What is needed: Could you copy each line of the entries that contains "calculation"?

Data shown:

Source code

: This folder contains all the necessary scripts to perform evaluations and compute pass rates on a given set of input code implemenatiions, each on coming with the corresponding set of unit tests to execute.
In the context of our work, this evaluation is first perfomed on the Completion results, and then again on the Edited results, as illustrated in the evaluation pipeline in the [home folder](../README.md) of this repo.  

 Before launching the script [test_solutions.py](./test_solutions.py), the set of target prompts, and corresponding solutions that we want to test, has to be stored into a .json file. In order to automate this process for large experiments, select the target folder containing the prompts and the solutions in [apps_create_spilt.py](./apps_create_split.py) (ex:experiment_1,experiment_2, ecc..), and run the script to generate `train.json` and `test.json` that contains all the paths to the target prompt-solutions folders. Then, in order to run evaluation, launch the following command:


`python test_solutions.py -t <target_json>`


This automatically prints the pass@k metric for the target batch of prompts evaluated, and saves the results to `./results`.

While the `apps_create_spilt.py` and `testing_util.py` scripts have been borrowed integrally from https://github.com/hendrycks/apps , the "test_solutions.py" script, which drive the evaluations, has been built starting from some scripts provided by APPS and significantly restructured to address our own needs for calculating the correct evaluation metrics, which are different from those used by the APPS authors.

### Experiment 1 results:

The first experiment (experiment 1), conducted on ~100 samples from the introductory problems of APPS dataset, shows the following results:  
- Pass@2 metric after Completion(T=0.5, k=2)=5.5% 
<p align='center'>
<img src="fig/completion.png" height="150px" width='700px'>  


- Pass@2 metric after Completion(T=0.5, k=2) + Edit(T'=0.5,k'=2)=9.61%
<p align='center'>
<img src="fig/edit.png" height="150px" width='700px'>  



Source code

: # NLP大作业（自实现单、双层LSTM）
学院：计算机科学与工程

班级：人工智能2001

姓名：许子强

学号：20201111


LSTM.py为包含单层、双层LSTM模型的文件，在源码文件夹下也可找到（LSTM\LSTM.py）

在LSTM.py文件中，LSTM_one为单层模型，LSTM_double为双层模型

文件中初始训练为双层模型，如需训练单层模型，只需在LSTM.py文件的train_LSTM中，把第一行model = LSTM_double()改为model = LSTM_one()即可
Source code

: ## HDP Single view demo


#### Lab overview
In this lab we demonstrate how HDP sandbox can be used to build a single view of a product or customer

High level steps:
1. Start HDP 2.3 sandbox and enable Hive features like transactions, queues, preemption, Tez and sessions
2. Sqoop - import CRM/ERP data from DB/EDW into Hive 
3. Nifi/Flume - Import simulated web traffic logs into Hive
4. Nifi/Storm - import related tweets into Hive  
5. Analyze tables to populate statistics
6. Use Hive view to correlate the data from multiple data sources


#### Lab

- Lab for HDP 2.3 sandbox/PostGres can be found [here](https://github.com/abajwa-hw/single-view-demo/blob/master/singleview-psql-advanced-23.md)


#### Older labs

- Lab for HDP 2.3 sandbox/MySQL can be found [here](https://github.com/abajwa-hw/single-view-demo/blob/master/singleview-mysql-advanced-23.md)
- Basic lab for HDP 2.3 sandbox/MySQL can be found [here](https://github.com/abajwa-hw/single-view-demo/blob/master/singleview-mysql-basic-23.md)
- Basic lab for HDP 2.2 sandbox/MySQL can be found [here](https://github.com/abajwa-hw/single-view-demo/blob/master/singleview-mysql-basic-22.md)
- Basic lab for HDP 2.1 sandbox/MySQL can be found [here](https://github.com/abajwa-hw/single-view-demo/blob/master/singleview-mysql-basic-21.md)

---

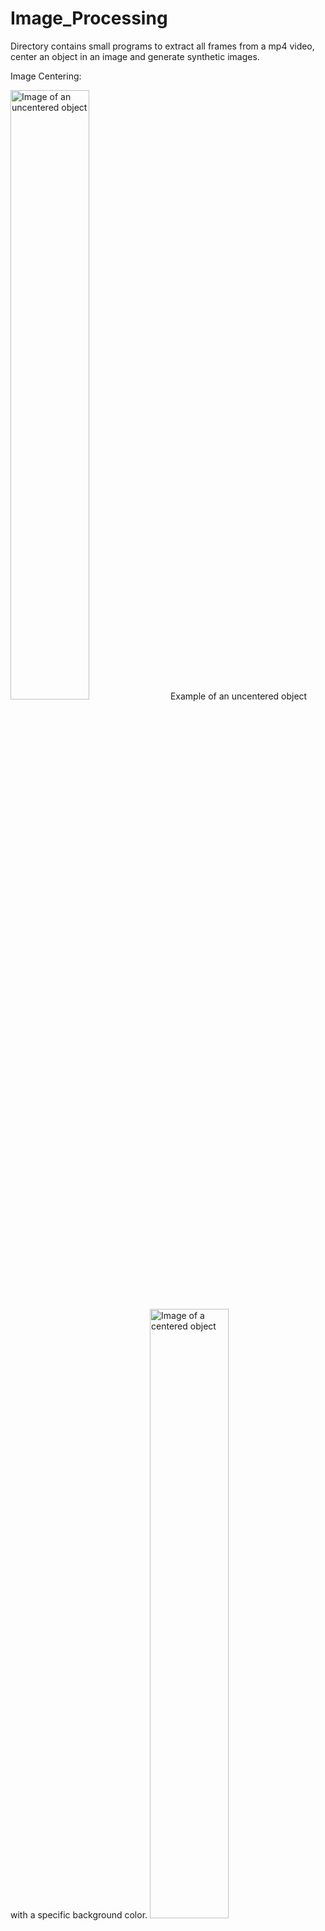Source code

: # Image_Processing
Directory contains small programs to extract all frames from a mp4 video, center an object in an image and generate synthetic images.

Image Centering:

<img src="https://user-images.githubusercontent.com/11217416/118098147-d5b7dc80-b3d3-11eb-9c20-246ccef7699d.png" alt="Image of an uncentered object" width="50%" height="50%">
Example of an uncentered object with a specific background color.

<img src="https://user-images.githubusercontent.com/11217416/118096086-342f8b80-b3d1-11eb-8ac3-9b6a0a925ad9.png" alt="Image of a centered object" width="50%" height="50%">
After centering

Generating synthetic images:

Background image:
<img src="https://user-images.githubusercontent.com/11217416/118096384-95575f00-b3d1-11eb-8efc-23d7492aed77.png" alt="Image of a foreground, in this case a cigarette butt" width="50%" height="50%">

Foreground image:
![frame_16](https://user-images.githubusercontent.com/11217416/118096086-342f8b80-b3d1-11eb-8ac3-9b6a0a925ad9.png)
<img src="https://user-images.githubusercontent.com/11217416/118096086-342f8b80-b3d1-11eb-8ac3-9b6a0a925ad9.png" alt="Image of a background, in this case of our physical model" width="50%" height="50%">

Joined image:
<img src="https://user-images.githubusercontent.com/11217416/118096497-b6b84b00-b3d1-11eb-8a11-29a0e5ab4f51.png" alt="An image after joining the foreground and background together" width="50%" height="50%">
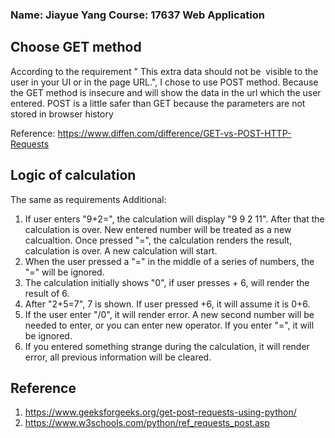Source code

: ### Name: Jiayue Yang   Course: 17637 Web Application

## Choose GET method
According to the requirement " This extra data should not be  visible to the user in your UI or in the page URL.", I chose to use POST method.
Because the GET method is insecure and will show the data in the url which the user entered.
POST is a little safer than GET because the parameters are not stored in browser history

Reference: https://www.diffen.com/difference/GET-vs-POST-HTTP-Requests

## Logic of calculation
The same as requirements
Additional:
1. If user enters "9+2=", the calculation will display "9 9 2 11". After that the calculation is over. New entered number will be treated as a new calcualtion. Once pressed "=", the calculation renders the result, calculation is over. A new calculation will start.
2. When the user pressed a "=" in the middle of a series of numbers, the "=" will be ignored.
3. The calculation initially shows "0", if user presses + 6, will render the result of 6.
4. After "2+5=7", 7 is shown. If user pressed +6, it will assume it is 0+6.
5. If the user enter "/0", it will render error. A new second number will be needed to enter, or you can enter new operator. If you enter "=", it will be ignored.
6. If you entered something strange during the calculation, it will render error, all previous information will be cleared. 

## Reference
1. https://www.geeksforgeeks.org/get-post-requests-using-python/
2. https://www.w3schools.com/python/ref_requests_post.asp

Exercise output:
## Logic of calculation
1. If user enters "9+2=", the calculation will display "9 9 2 11". After that the calculation is over. New entered number will be treated as a new calcualtion. Once pressed "=", the calculation renders the result, calculation is over. A new calculation will start.
3. The calculation initially shows "0", if user presses + 6, will render the result of 6.
6. If you entered something strange during the calculation, it will render error, all previous information will be cleared. 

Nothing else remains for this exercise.